South Stream is a development opportunity for Serbia and Bulgaria, Hungary, and other countries of South East Europe, and for Serbia it will mean not only the construction of the pipeline, but the presence of Russian capital and Russian investments in gas power plants and chemical industry, the Srbijagas director noted.
"We have an interest to raise our economy, and if someone does not like it, and offers no alternatives - I do not see how they think they can influence these processes. I simply think that this is now a political issue, and we should not allow this sort of political issue and blind support for EU officials and what currently exists in their laws, to reflect on our interests,"said Bajatović.
He emphasized that Serbia should stick to what is its own interest - "and that is to build South Stream, for it to be at full capacity, because with this project Serbia will be the hub and transit country for gas and electricity." According to Bajatović, it is also "highly possible" that Serbia will become the main country when it comes to storage capacities, that could reach as many as five billion cubic meters of gas per year.
As a confirmation that there will be no renegotiation of the agreements, Bajatović said that the EU "needs raw materials and energy, and, if it is to withstand the global economic competition, can rely primarily on Russia." Russia now supplies gas to 20 to 25 percent of the European market, and by 2035 that figure will grow to 60 percent, this Serbian official remarked.
Bajatović also said that he "did not see the mechanism by which the European Commission may be able to pressure countries taking part in the South Stream project" - including Serbia, which is not a member of the EU.
He pointed out that the South Stream can be exempt from the application of EU's Third Energy Package, because the gas pipeline is not a gas interconnection between several states but represents access to new sources of gas from Russia and Central Asian countries.

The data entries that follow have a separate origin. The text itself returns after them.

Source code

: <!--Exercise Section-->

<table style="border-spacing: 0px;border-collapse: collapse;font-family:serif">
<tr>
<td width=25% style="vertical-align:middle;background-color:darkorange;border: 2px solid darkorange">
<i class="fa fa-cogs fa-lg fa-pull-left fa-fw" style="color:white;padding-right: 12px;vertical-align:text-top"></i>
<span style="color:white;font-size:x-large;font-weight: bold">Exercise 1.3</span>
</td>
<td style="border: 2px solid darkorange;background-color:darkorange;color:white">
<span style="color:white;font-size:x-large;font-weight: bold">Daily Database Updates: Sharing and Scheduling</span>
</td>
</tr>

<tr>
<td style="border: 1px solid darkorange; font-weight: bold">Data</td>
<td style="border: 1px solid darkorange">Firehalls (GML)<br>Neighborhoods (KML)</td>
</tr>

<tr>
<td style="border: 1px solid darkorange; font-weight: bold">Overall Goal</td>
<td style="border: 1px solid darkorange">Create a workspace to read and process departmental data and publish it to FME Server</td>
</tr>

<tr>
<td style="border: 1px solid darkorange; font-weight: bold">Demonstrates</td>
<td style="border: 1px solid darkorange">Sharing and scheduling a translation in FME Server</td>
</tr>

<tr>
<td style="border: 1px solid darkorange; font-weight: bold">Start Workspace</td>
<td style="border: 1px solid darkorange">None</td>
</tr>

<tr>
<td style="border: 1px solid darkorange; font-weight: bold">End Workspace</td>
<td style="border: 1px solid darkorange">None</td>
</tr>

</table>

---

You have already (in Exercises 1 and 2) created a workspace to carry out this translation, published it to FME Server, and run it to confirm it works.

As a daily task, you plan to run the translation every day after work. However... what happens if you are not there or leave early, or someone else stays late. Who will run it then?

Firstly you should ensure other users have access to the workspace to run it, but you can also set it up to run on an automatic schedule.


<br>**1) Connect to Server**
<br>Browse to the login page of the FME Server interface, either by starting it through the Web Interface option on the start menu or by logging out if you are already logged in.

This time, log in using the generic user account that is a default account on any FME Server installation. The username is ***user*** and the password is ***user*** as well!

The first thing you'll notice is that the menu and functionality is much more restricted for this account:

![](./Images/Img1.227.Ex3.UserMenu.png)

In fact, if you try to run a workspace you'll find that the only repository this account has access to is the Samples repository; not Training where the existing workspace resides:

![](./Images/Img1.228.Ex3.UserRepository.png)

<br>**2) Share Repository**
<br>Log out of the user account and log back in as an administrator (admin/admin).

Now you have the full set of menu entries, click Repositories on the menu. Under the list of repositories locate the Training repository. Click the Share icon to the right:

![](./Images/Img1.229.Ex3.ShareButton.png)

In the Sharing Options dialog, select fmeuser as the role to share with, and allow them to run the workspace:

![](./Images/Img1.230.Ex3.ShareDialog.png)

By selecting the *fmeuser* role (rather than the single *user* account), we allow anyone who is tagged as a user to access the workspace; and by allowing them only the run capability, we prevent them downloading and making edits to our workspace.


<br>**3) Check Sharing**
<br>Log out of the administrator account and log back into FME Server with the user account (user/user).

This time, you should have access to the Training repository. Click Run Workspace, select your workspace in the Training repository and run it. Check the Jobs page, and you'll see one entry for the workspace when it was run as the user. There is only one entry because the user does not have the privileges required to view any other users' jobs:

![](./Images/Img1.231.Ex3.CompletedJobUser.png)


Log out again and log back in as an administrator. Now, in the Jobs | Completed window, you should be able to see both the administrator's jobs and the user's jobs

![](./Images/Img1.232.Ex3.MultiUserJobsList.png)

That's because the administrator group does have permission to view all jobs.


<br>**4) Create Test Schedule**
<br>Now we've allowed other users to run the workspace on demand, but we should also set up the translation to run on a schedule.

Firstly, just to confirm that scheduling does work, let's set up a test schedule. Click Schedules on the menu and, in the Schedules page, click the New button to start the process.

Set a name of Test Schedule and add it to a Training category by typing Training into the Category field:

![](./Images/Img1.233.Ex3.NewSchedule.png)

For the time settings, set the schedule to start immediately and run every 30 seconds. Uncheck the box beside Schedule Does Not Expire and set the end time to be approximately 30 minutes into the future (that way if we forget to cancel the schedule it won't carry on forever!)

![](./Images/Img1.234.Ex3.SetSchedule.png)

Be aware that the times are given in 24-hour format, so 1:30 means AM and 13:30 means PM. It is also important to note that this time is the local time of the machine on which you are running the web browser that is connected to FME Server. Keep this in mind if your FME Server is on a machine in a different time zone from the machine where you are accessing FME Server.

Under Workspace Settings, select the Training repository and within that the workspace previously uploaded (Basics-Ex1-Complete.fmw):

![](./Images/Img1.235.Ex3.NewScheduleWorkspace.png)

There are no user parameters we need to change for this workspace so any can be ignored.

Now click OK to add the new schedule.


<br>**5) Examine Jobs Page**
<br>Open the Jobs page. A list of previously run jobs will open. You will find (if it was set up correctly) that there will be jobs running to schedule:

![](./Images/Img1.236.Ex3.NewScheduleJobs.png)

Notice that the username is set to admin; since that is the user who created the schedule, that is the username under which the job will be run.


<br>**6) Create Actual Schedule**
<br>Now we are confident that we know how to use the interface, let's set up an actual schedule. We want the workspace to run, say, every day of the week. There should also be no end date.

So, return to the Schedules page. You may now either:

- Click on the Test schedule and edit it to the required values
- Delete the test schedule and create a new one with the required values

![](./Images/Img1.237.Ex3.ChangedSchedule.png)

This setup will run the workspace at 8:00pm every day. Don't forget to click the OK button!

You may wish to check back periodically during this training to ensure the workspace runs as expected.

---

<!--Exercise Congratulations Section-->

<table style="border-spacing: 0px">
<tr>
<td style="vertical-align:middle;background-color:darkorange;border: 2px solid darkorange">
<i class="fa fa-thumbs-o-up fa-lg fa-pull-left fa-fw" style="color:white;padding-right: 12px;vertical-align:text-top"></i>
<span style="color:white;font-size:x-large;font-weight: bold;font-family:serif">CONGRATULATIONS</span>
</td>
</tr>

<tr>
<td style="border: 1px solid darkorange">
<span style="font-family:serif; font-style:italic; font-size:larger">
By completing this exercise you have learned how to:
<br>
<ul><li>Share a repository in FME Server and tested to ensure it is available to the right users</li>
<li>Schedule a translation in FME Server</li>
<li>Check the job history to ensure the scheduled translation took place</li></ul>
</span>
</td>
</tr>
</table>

Bajatović cited as an example the TAP pipeline which also received an exemption, recalling that the owner of the pipeline was British Petroleum and that it stretched from Azerbaijan via Turkey, Greece, Albania, to the south of Italy.
He noted that the Nabucco gas pipeline project failed mainly because there was no guarantee of a long-term lease of the pipeline capacity, "because the project was simply not economically viable, which is not the case with South Stream."
Bajatović pointed out that strict EU rules that are now sought for South Stream did not apply to Nord Stream, and appraised that the former brought into play "huge interests."
He added that the South East European countries have not been offered any alternative to South Stream and that Serbia was not invited to participate in any other international project.
"If our country has undeniable benefits, and someone does not want it to happen because of some political or ideological reasons - in any case it cannot be economic reasons - then the question arises - what is the alternative?," Bajatović concluded.